Posted: Tue Jul 24, 2012 1:11 pm
by Scott Martin
Hello

I was posting a very long response to Wade here:
posting.php?mode=quote&f=1&p=2302739

and thought that I should create a new thread to discuss observations on gauntlet design and also highlight the difference between "sport" gauntlets and period gauntlets. Hopefully other folks can chime in with their observations on gauntlet evolution and design, and correct me where I'm making poor assumptions or obvious errors.

Scott Martin
___________________
wcallen wrote:Generally the hinge is probably the same material as the gauntlet. From looking at several, I think it is not uncommon to hammer it a little thinner to make the hing less "beefy".

I haven't seen any signs that they even attempted to forge weld the layers together. Sometimes they fit really closely together, sometimes not so much.
Most museum pieces I have seen have either been too far away to see, or tightly bound / welded so that they looked like a single piece (like they could have been cast, except that it's steel...). It looks like I am on the right track in terms of hinge thickness - I'm currently "overbuilding" hinges (0.040" to 0.050") but they are brass instead of steel (nice contrast) so I expect the rivet to fail before the hinge does. I'll have to consider 20 or 22 ga stainless, but it's unholy hard to file and fit, so this may need to wait until I'm using heat treatable materials.
On the single gothic gauntlet (it is closer to the computer) - this one -
http://www.allenantiques.com/A-213.html

center of cuff to the very point, 5 3/4 in.
center of wrist plate 2 1/2 in.
small hand plate at the center - 1 3/8 in
main hand plate at the center - 2 1/2 in
knuckle at the narrowest spots - ~ 1 1/4 in.
ulnar bump about 1 1/8 in down from the front, so not in the center.

That help?

Wade
Yes, that's extremely helpful.

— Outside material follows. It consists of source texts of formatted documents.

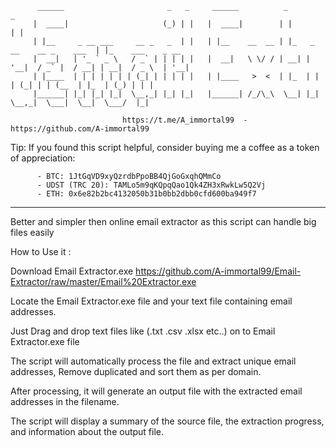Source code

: 

          ______                       _   _     ______          _                           _
         |  ____|                     (_) | |   |  ____|        | |                         | |
         | |__     _ __ ___     __ _   _  | |   | |__    __  __ | |_   _ __    __ _    ___  | |_    ___    _ __
         |  __|   | '_ ` _ \   / _` | | | | |   |  __|   \ \/ / | __| | '__|  / _` |  / __| | __|  / _ \  | '__|
         | |____  | | | | | | | (_| | | | | |   | |____   >  <  | |_  | |    | (_| | | (__  | |_  | (_) | | |
         |______| |_| |_| |_|  \__,_| |_| |_|   |______| /_/\_\  \__| |_|     \__,_|  \___|  \__|  \___/  |_|

                             https://t.me/A_immortal99  -  https://github.com/A-immortal99

Tip: If you found this script helpful, consider buying me a coffee as a token of appreciation:

          - BTC: 1JtGqVD9xyQzrdbPpoBB4QjGoGxqhQMmCo
          - UDST (TRC 20): TAMLo5m9qKQpqQao1Qk4ZH3xRwkLw5Q2Vj
          - ETH: 0x6e82b2bc4132050b31b0bb2dbb0cfd600ba949f7

-----------------------------------------------------------------------------------------------------------------------

Better and simpler then online email extractor as this script can handle big files easily 

How to Use it :

Download Email Extractor.exe https://github.com/A-immortal99/Email-Extractor/raw/master/Email%20Extractor.exe

Locate the Email Extractor.exe file and your text file containing email addresses.

Just Drag and drop text files like (.txt .csv .xlsx  etc..) on to Email Extractor.exe file

The script will automatically process the file and extract unique email addresses, Remove duplicated and sort them as per domain.

After processing, it will generate an output file with the extracted email addresses in the filename.

The script will display a summary of the source file, the extraction progress, and information about the output file.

I'll post the current dimensions from the gauntlet that I am refining right now if they differ from my recollection - IIRC the cuff plate is now ~5" long on centerline (with ~3/4" overlap visible on the wrist plate) so this is almost an exact match. The wrist plate is 3" along centerline (a hair big, but so am I) so this may need to get compressed further. My small hand plates are now down to 1" from 1.5" so I may bulk them back to 1 1/4" or leave them "skinny" and see how it works, and the centerline of the hand plate is dead on 2 1/2" on centerline, so working from different sources (the A254 specs along with a few others in the wallace catalogue) I'm remarkably close to your gothic gauntlet and plan to make adjustments to get closer.

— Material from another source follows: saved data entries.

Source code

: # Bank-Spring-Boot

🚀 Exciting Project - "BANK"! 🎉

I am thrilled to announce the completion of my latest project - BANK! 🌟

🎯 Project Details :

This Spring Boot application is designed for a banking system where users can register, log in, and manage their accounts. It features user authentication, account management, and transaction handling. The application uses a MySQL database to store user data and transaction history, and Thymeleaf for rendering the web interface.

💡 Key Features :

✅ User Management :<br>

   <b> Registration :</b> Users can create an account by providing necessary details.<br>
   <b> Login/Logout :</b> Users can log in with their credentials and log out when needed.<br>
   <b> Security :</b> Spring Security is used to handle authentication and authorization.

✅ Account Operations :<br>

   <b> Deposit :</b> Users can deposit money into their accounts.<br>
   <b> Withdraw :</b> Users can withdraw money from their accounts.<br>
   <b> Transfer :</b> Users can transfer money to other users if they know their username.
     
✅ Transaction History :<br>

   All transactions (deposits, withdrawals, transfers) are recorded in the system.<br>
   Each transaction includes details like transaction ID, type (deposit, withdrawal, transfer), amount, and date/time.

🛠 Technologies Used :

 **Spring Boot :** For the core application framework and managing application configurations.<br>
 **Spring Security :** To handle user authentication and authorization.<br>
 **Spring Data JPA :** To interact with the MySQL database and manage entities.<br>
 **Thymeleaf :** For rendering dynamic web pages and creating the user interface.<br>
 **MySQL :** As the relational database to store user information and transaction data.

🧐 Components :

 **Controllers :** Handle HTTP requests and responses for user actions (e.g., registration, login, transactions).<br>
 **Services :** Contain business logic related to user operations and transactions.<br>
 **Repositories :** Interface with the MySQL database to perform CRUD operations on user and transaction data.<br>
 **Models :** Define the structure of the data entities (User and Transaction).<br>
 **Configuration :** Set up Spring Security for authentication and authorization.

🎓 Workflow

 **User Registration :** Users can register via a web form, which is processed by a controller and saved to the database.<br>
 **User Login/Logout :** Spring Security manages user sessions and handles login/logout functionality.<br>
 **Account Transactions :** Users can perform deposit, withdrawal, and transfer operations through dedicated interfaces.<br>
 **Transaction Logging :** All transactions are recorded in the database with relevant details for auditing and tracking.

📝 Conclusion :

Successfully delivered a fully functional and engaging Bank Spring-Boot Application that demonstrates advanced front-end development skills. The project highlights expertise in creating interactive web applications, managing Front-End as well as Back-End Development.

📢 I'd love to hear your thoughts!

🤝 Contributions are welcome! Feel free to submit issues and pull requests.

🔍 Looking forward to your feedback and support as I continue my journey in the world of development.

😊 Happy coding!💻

The location of the ulnar "bump" is interesting, since it suggests that the first (forward) transitional plate gets shaved more than the cuff plate to alloow room for that "cutout". Given the thicknesses (typically the cuff is thinner than the rest of the gauntlet) and the overlap with the vambrace this probably makes sense.

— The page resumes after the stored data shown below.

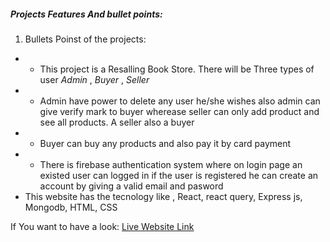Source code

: ##### Projects Features And bullet points:

1. Bullets Poinst of the projects:

- - This project is a Resalling Book Store. There will be Three types of user _Admin_ , _Buyer_ , _Seller_
- - Admin have power to delete any user he/she wishes also admin can give verify mark to buyer wherease seller can only add product and see all products. A seller also a buyer
- - Buyer can buy any products and also pay it by card payment
- - There is firebase authentication system where on login page an existed user can logged in if the user is registered he can create an account by giving a valid email and pasword
- This website has the tecnology like , React, react query, Express js, Mongodb, HTML, CSS

If You want to have a look: [Live Website Link](https://reselling-portal.web.app/)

I was recently discussing the "splitting" of the vambrace in the 15th century and sticking the forward part of it onto the gauntlet: 14th century arm harnesses are "tulip" shaped and extend almost to the ulnar bump and (hourglass) gauntlets have a short cuff and almost a 90 degree "flare", 15th century vambraces are often "conic" in section and stop 1/2 to 2/3ds of the way down the forearm with the rest covered by the longer gauntlets, which generally have very little flare (maybe 10-20 degrees?). An interesting side effect of this is that the vambrace and gauntlet can "lock" together, particularly when bending the wrist "down". I thouth that this wasntil I noticed that this will prevent a wrist joint lock (used in some martial arts) since the "lock" will bind on the harness, not on the joint / pressure point - elegant engineering! 16th century gauntlets go further and flare the cuff, which allows very tight articulation tolerances onto the "wrist" plate since this allows the wrist and cuff plates to be parallel at that point.

My challenge is now to get my tolerances tight enough that I can have full mobility on the wrist joint, and still get this effect on "overextension" which probably pulls my tolerances for this part of the harness to the 1/4" - 1/8" tolerance range, and I probably don't have enough experience to pull it off on the first attempt, so I'm expecting a lot of prototyping...

...followed by doing it again as my arms change shape as a result of hammering on metal again!

My goal is to have "simple" gauntlets prototyped and working for the hammer-in so that I can compare with the period ones, which I suspect is MUCH easier to do if you have a period one sitting on your bench as you work (your photos are a pretty decent approximation - wish I'd had them a decade or two ago!) my "armour hiatus" has been very helpful since it has helped me see with "beginners" eyes and notice some of the things I was doing that were "SCA-centric" (like exceedingly wide cuffs and flare angles to accomodate bulky vambraces and padding)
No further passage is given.